1st Ombudsman of Albania
- In office 16 February 2000 – 16 February 2010
- Succeeded by: Igli Totozani

Personal details
- Born: April 6, 1953 (age 73) Kavajë, Albania
- Spouse: Aida Dobjani
- Children: 2 (Sarah, Erajd)

= Ermir Dobjani =

Albanian lawyer

Ermir Dobjani (born 6 April 1953, in Kavajë) is an Albanian lawyer who served as Albania's first Ombudsman (Avokati i Popullit), a post he held from 2000 to 2010.

==Career==
Dobjani graduated with Honors in Law from the Faculty of Political Science and Law at the University of Tirana in 1976. From 1981 to 1988 he was an external lecturer of administrative law in this faculty, and from 1989 to 1991 he worked as an internal lecturer and directed the Public Law Department. In 1994, Dobjani founded the Dobjani Lawyers law office, which operated for six years until 2000, when the office was temporarily closed due to the public office which Dobjani was elected to. From February 2000 to February 2010, Dobjani was elected from the Albanian Parliament for two mandates in the public office of the Albanian Ombudsman (People’s Advocate).
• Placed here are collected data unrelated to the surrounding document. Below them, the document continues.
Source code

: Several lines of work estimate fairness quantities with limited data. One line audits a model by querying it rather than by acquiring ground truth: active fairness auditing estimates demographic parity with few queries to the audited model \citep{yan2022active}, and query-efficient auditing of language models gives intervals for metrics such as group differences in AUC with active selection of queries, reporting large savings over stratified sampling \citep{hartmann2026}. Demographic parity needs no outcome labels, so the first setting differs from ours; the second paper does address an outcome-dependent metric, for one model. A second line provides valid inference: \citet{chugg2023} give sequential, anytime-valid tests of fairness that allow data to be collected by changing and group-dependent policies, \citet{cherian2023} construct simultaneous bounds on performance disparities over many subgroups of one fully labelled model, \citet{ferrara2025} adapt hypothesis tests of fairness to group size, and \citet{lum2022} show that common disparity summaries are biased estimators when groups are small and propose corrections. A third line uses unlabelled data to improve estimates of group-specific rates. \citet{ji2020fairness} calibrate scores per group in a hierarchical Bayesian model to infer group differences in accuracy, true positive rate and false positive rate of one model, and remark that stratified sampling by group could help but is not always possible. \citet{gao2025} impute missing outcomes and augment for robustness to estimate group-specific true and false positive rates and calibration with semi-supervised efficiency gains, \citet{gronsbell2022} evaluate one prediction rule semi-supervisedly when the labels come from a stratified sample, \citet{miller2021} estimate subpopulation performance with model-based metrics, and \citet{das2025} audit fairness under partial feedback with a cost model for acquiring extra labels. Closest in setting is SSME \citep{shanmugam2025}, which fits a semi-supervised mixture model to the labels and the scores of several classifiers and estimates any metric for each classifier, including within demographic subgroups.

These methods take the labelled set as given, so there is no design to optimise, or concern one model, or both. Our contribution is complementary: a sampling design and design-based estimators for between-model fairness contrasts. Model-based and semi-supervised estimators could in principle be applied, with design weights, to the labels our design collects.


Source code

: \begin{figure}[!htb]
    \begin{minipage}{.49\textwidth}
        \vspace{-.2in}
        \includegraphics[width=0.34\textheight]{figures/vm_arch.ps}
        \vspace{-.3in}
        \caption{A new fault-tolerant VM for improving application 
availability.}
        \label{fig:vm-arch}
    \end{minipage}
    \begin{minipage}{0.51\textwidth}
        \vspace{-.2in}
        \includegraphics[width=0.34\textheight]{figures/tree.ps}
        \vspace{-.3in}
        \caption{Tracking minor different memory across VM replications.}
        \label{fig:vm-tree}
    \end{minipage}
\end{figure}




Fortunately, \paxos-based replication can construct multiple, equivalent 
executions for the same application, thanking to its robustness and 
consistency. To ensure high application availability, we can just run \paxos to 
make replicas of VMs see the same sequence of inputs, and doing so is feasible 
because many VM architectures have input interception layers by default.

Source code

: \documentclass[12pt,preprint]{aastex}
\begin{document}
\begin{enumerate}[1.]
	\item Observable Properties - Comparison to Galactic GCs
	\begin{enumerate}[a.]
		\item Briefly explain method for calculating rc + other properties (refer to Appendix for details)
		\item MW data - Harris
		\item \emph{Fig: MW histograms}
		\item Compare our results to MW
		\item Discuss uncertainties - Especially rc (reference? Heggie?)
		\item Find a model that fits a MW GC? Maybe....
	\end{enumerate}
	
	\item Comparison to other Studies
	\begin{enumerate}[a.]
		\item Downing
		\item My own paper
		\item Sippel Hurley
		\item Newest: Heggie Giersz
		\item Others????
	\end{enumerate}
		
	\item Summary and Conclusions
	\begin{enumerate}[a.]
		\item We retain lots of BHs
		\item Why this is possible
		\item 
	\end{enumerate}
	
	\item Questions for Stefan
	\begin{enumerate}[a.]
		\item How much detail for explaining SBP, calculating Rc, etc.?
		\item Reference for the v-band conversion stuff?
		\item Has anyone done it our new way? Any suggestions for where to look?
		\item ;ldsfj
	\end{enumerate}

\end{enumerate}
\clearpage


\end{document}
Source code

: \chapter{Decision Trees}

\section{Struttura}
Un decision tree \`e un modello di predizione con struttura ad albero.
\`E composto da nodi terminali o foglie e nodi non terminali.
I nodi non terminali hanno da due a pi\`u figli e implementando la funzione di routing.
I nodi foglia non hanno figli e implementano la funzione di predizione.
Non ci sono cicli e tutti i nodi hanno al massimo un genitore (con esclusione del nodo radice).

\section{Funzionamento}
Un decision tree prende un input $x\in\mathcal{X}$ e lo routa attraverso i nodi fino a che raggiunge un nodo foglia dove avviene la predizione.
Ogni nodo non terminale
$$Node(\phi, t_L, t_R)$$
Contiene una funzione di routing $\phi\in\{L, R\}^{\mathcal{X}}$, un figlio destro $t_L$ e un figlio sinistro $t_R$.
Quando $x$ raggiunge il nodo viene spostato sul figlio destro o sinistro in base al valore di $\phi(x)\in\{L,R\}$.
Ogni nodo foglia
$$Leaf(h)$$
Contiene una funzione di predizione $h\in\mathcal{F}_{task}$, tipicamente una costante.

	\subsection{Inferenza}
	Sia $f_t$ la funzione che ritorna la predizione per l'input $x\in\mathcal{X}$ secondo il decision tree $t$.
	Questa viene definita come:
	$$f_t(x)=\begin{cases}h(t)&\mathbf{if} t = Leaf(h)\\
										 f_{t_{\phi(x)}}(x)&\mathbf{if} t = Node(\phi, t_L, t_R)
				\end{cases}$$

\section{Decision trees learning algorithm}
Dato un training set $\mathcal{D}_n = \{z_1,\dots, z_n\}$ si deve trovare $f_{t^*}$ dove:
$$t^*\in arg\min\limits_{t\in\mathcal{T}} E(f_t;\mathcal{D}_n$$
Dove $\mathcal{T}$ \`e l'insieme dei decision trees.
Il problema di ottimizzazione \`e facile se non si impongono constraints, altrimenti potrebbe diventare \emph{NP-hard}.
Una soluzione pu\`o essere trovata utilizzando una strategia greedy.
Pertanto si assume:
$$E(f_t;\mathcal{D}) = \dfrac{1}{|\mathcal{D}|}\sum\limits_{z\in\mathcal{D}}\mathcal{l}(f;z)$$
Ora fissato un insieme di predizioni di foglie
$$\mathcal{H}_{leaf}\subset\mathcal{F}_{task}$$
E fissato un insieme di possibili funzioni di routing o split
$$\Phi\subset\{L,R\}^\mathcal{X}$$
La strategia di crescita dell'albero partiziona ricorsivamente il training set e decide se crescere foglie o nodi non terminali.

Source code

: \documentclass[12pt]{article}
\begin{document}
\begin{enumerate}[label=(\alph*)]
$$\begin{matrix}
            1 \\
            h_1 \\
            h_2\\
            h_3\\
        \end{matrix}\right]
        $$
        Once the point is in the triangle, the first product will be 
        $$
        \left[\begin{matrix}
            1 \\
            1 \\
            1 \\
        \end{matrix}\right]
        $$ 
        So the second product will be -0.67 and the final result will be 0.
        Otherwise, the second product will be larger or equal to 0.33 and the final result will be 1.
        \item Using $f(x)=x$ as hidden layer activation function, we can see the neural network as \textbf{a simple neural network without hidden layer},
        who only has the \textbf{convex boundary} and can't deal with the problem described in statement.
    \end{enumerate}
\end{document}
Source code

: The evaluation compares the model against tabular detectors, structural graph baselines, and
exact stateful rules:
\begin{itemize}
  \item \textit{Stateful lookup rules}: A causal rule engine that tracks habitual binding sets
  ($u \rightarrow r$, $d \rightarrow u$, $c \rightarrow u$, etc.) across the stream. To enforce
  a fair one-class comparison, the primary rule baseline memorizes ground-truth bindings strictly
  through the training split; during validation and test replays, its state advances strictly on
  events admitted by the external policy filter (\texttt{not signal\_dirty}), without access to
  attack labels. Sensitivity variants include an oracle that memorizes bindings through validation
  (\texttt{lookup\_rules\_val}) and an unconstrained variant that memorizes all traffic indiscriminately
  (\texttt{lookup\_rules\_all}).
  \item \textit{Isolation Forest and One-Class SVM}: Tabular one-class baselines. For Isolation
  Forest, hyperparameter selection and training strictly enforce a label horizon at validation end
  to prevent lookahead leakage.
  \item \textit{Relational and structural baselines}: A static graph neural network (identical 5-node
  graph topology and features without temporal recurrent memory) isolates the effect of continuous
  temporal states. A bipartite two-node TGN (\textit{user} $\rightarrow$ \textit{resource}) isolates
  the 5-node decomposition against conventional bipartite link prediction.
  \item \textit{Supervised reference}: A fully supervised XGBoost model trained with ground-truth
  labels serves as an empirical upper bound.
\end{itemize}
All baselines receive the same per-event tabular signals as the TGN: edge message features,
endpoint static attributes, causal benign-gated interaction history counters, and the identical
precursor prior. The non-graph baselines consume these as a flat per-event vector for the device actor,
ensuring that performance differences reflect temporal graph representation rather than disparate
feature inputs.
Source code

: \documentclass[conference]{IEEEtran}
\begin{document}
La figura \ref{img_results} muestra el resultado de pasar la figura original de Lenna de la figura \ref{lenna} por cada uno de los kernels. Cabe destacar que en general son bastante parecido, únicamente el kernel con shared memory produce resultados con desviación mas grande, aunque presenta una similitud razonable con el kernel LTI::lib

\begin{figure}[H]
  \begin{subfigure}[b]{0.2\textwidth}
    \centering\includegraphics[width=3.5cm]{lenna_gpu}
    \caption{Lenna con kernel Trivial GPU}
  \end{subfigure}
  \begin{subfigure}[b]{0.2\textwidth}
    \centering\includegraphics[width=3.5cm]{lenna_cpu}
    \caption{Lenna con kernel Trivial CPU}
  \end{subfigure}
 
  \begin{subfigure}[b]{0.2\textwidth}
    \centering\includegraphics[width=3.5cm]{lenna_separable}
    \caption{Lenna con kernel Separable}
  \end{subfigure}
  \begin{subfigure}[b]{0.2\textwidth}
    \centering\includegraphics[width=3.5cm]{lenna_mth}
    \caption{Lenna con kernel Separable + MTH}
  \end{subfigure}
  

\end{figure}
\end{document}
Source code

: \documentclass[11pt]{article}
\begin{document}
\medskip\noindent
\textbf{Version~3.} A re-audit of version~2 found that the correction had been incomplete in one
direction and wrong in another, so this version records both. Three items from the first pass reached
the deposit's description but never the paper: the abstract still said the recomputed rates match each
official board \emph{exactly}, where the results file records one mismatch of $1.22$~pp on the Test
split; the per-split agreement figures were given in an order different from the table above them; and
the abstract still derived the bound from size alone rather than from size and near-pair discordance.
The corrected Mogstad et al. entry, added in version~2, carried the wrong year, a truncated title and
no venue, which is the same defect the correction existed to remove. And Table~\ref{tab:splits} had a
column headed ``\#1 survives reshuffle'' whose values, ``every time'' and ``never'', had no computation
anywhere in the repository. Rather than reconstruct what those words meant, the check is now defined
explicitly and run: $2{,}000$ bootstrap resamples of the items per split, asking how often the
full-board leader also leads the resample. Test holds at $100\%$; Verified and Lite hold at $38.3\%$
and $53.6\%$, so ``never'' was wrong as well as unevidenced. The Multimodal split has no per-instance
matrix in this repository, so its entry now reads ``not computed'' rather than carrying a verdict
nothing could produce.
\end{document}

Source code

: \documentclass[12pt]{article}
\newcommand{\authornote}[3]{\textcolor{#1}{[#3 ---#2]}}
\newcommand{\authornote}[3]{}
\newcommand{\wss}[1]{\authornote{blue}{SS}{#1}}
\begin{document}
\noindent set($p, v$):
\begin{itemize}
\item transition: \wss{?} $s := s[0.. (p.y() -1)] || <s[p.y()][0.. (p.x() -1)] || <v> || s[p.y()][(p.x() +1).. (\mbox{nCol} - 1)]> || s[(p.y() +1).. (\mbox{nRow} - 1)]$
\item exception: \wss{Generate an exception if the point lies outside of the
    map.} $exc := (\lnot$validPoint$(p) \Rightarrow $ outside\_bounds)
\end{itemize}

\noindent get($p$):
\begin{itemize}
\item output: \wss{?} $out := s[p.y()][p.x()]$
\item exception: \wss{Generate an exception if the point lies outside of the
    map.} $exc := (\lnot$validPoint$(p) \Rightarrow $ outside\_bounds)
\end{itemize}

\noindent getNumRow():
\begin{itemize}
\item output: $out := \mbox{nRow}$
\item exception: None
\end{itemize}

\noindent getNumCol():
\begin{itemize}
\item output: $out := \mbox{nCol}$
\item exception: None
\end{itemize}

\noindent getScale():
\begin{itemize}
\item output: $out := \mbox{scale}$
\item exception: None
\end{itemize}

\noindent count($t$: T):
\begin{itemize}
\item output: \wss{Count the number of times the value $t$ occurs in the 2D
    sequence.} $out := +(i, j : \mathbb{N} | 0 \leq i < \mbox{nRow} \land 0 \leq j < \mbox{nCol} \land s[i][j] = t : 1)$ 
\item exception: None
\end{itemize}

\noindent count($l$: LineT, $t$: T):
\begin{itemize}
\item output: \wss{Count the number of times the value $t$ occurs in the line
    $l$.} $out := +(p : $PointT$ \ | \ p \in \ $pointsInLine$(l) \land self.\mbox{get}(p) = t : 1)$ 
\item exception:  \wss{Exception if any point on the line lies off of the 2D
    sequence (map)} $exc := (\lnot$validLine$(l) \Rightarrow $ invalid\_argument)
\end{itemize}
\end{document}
He was awarded the science degree of Doctor of Law in 1991 and the Professor title in 2010. Dobjani is the head professor of administrative law in the Faculty of Law at Tirana University and serves as Senior Partner of the Dobjani Lawyers law office. Dobjani has more than thirty years of experience in practicing law, his main areas of expertise being human rights, administrative law, contract law, criminal law and civil and commercial litigation.